Starring-Will Ferrell, James Caan
Scott’s Review #846
Reviewed December 20, 2018
Elf (2003) is one of the few lasting Christmas hits of recent memory or at least one that many fans make a regular viewing experience each holiday season. The film is light and unarguably a safe, feel-good experience mixing a hopeful Christmas message with comic gags and romance. The key to its success is Will Ferrell who possesses wonderful comic timing. More wholesome than my tastes and lacking plausibility the film does succeed as a family friendly, ready-made, fun experience.

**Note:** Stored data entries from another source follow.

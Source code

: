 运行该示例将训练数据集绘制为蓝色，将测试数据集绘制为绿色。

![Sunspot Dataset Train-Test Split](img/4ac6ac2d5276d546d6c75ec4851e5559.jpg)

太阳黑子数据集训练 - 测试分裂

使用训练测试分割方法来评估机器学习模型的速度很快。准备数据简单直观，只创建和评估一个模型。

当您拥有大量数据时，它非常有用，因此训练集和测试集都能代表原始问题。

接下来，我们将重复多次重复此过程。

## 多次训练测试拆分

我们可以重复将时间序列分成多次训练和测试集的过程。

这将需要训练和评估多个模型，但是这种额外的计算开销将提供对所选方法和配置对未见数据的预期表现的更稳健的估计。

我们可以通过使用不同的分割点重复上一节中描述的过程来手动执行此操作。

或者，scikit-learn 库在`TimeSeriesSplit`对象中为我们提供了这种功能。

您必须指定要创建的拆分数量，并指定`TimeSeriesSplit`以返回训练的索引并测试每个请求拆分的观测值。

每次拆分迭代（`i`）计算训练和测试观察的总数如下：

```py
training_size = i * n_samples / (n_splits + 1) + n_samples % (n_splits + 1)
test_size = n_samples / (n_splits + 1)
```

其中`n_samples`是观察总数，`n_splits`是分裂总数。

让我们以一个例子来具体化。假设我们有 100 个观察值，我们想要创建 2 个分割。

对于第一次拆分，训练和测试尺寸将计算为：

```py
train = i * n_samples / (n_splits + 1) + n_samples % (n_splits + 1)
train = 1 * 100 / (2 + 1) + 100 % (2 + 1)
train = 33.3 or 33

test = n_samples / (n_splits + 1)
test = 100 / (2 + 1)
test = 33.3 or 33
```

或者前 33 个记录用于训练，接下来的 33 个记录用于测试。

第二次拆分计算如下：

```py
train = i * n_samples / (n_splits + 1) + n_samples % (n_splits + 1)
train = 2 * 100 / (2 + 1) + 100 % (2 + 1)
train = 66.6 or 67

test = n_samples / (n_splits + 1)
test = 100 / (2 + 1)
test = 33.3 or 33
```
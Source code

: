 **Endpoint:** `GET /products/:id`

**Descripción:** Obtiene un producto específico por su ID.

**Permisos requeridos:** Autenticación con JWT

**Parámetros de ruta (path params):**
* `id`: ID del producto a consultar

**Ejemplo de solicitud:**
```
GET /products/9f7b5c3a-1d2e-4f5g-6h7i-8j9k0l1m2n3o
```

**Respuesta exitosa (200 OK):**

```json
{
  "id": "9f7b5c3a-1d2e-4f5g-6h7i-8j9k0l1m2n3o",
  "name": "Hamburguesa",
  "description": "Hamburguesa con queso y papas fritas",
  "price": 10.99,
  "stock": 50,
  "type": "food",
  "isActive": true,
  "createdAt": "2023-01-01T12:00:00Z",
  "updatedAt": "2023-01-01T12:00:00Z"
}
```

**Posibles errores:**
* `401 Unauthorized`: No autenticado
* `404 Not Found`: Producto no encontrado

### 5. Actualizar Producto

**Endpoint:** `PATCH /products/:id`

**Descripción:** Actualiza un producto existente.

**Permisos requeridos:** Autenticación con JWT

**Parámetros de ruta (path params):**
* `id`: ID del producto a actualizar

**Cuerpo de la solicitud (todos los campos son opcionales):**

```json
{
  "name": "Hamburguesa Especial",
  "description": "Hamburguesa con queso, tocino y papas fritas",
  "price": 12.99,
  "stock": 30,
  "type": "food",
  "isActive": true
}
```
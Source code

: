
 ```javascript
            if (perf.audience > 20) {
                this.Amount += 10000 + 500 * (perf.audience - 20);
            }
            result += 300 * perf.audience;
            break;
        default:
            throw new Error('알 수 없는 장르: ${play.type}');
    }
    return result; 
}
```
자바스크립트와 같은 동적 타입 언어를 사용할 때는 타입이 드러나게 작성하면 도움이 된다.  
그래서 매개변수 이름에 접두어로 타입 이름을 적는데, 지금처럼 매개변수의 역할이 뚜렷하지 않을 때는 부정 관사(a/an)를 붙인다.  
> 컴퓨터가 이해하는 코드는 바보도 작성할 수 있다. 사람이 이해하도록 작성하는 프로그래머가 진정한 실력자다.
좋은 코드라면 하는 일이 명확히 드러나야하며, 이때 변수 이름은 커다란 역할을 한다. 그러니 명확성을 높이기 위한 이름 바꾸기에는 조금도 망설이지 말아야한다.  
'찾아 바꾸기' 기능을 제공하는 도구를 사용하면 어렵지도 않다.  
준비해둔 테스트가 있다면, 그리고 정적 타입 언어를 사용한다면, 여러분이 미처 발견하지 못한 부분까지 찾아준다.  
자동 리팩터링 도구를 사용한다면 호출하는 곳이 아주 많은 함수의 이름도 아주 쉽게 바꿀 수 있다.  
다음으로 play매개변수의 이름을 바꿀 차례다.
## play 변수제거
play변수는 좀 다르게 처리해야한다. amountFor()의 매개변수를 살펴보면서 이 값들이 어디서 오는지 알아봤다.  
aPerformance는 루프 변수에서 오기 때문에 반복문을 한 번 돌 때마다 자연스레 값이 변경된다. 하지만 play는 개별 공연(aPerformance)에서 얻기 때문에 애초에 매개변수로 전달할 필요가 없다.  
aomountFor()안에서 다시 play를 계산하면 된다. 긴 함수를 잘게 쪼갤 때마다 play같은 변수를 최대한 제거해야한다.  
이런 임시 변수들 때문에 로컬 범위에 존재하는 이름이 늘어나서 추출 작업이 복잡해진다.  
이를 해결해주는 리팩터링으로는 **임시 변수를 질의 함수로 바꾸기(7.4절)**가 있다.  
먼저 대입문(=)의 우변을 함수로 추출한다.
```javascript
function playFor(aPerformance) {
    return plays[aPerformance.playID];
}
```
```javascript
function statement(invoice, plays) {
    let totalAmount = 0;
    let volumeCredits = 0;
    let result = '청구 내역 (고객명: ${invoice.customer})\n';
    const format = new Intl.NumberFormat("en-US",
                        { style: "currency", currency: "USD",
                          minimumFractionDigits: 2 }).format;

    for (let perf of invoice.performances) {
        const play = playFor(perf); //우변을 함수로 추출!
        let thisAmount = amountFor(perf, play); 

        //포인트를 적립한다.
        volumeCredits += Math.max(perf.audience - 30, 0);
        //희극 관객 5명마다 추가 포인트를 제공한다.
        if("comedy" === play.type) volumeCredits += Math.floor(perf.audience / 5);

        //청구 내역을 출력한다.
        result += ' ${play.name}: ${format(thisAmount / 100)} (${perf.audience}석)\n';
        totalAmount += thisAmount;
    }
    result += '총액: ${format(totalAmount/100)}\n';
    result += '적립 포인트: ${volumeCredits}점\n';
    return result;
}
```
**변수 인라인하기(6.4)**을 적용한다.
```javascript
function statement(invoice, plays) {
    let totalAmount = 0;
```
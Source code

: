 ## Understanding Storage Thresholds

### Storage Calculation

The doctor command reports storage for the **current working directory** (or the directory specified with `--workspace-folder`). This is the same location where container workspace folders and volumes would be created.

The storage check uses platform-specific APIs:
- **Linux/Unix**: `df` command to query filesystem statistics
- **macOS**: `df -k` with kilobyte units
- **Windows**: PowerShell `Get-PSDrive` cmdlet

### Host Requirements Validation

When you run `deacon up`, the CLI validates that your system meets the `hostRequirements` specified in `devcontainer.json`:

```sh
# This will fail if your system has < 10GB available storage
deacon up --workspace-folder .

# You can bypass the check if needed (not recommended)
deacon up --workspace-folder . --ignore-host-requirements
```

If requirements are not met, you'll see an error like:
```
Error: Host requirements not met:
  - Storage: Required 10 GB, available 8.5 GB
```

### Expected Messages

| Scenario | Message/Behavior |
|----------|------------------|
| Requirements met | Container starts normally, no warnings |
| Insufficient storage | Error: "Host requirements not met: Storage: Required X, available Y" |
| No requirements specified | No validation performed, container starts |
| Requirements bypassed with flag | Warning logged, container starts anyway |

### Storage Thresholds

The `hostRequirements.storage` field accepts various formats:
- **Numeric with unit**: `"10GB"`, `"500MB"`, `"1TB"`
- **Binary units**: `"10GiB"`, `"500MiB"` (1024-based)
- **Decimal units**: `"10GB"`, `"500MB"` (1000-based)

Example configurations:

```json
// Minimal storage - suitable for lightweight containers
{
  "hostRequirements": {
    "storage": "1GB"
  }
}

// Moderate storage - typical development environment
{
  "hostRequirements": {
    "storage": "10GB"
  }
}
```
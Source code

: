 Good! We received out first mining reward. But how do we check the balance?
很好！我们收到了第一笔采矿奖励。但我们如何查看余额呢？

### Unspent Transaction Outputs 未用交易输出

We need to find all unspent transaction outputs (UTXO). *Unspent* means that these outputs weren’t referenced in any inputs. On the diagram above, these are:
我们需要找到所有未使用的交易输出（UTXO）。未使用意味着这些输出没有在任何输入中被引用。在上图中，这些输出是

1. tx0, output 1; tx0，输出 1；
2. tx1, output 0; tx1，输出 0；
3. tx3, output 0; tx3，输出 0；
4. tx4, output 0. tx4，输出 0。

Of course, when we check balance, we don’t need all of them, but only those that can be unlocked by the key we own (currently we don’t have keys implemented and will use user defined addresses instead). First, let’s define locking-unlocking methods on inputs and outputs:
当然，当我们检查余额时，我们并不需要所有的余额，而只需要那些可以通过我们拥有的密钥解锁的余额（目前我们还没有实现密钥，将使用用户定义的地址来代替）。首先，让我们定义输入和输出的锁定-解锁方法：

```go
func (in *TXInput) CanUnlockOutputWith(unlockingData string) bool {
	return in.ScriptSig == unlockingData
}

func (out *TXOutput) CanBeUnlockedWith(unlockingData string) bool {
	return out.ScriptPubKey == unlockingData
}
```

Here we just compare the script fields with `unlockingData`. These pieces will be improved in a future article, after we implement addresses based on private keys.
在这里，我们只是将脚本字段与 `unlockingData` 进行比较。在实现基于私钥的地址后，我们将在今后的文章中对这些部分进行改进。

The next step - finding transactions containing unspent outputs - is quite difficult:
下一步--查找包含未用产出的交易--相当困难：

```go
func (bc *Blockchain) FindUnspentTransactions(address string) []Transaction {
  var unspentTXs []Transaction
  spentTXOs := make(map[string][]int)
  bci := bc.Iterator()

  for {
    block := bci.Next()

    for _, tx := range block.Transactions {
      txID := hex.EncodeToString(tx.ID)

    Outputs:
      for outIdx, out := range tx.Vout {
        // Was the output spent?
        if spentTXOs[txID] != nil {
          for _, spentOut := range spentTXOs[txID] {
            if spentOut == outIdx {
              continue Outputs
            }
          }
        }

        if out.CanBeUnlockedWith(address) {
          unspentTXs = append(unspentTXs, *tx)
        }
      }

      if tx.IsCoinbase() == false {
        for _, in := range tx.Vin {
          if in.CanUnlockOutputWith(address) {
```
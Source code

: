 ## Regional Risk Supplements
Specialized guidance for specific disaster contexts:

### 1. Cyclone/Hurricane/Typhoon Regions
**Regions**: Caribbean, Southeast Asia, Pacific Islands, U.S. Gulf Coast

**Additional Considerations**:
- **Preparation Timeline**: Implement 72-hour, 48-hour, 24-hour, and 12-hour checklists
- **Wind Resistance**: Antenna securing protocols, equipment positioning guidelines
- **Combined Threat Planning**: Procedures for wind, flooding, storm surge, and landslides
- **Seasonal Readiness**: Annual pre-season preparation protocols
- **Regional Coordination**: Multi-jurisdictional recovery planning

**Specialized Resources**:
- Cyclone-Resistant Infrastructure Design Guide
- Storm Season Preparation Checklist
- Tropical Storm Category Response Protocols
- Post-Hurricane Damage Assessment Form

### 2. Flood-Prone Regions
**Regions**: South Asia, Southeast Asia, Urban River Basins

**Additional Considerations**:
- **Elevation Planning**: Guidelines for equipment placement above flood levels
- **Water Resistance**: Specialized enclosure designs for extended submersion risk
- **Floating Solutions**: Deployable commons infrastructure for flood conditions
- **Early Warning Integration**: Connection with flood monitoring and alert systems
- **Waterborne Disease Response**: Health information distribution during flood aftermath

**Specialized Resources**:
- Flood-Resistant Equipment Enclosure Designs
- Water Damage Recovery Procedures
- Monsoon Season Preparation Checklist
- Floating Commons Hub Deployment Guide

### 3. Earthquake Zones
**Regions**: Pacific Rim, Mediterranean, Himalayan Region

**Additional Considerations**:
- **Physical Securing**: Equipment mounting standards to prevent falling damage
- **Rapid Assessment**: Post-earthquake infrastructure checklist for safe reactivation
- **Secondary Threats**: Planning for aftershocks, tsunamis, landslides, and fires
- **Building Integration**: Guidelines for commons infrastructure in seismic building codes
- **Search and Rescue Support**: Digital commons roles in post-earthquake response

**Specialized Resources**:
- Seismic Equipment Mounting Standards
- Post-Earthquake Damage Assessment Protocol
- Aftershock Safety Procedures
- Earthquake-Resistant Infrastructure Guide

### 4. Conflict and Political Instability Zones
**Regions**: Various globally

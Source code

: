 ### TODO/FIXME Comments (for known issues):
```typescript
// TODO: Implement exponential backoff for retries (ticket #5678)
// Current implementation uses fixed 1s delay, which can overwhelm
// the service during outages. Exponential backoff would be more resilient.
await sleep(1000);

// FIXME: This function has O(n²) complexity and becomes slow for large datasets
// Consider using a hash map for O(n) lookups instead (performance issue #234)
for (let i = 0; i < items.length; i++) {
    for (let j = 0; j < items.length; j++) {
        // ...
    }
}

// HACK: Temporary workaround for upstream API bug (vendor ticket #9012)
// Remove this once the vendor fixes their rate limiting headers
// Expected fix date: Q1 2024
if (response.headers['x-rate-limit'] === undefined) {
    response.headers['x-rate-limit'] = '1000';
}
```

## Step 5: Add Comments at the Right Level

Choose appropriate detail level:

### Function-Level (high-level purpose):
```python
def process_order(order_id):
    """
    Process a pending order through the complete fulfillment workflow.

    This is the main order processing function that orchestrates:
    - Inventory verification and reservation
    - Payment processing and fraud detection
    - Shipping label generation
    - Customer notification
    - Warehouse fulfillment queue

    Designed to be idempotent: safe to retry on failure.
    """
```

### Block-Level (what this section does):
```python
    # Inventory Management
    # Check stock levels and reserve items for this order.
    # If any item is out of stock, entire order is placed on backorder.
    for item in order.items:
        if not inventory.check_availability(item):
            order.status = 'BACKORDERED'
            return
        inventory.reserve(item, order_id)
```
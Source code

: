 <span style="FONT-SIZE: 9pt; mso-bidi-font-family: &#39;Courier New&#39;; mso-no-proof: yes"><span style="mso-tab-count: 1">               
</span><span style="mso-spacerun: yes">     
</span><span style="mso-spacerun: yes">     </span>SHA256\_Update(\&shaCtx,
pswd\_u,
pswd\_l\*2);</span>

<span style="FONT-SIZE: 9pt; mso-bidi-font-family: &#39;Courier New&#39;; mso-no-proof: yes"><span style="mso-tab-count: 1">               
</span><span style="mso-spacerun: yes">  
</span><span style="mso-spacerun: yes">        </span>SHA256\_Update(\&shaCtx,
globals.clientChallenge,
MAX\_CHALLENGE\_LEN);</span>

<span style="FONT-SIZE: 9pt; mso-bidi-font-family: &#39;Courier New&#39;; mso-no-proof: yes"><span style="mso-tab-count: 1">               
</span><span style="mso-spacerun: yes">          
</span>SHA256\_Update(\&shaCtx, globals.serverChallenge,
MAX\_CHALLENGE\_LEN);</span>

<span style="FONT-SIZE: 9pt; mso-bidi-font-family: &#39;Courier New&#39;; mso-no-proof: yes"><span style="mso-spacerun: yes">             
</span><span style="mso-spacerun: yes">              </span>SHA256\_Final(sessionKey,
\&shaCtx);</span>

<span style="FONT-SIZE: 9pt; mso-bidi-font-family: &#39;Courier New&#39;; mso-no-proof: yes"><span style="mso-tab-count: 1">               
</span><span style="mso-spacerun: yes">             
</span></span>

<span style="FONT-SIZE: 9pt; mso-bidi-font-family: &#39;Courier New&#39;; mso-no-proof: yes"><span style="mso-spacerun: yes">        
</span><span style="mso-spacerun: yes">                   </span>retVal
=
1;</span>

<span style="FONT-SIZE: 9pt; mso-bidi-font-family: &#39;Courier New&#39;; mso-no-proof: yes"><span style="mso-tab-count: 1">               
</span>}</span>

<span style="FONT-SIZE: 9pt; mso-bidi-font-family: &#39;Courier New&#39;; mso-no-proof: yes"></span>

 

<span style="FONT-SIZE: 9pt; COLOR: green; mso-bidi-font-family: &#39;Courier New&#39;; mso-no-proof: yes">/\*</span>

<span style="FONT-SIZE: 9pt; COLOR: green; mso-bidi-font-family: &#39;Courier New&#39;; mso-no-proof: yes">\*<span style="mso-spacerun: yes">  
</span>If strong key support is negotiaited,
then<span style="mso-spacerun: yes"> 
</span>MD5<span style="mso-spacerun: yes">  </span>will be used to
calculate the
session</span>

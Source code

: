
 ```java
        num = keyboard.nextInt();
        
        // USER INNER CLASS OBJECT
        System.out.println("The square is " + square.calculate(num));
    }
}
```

The story revolves around one of Santa’s elves (Ferrell) named Buddy who learns he is human and was orphaned as an infant. Revealed that his biological father Walter (James Caan) resides in New York City, Buddy embarks on a trip to find the man and spread Christmas cheer in a world filled with grizzled and cynical human beings. In predictable comic form Buddy has trouble adjusting to the human world and the fast-paced lifestyle with misunderstandings arising repeatedly. Buddy eventually wins over his father and family finding love with downtrodden Jovie (Zooey Deschanel).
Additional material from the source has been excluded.